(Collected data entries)

* * * * * * * * *

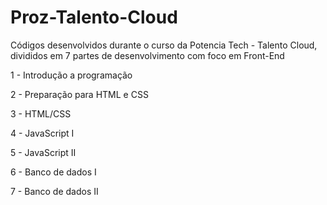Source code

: # Proz-Talento-Cloud
Códigos desenvolvidos durante o curso da Potencia Tech  - Talento Cloud, divididos em 7 partes de desenvolvimento com foco em Front-End

1 - Introdução a programação

2 - Preparação para HTML e CSS

3 - HTML/CSS

4 - JavaScript I

5 - JavaScript II

6 - Banco de dados I

7 - Banco de dados II
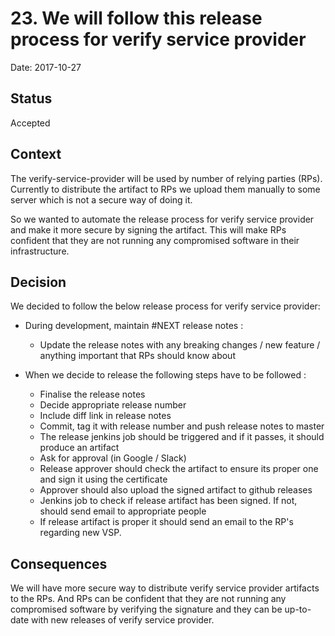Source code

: # 23. We will follow this release process for verify service provider

Date: 2017-10-27

## Status

Accepted

## Context

The verify-service-provider will be used by number of relying parties (RPs).
Currently to distribute the artifact to RPs we upload them manually to some server which is not a secure way of doing it.

So we wanted to automate the release process for verify service provider and make it more secure by signing the artifact. 
This will make RPs confident that they are not running any compromised software in their infrastructure.

## Decision

We decided to follow the below release process for verify service provider:

* During development, maintain #NEXT release notes :
    - Update the release notes with any breaking changes / new feature / anything important that RPs should know about

* When we decide to release the following steps have to be followed :
    - Finalise the release notes
    - Decide appropriate release number
    - Include diff link in release notes
    - Commit, tag it with release number and push release notes to master
    - The release jenkins job should be triggered and if it passes, it should produce an artifact
    - Ask for approval (in Google / Slack)
    - Release approver should check the artifact to ensure its proper one and sign it using the certificate 
    - Approver should also upload the signed artifact to github releases
    - Jenkins job to check if release artifact has been signed. If not, should send email to appropriate people
    - If release artifact is proper it should send an email to the RP's regarding new VSP.

## Consequences

We will have more secure way to distribute verify service provider artifacts to the RPs.
And RPs can be confident that they are not running any compromised software  by verifying the signature 
and they can be up-to-date with new releases of verify service provider.

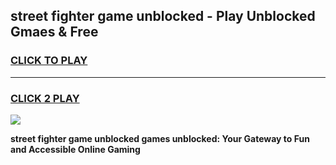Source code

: 
## street fighter game unblocked - Play Unblocked Gmaes & Free
<h3>
<a href="https://news.freeplayer.one?title=street_fighter_game_unblocked&ref=23F">CLICK TO PLAY</a></h3>
<hr>

<h3>
<a href="https://news.freeplayer.one?title=street_fighter_game_unblocked&ref=23F">CLICK 2 PLAY</a>
  
</h3>

<a href="https://news.freeplayer.one?title=street_fighter_game_unblocked&ref=23F/"><img src="https://clearcache.store/games.png"></a>


**street fighter game unblocked games unblocked: Your Gateway to Fun and Accessible Online Gaming**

* * * * * * * * *

Your answer should be the lines above, word for word, from the line with "4 - JavaScript I" through the line with "- Commit, tag", minus the pictures.

4 - JavaScript I

5 - JavaScript II

6 - Banco de dados I

7 - Banco de dados II
Source code

: # 23. We will follow this release process for verify service provider

Date: 2017-10-27

## Status

Accepted

## Context

The verify-service-provider will be used by number of relying parties (RPs).
Currently to distribute the artifact to RPs we upload them manually to some server which is not a secure way of doing it.

So we wanted to automate the release process for verify service provider and make it more secure by signing the artifact. 
This will make RPs confident that they are not running any compromised software in their infrastructure.

## Decision

We decided to follow the below release process for verify service provider:

* During development, maintain #NEXT release notes :
    - Update the release notes with any breaking changes / new feature / anything important that RPs should know about

* When we decide to release the following steps have to be followed :
    - Finalise the release notes
    - Decide appropriate release number
    - Include diff link in release notes
    - Commit, tag it with release number and push release notes to master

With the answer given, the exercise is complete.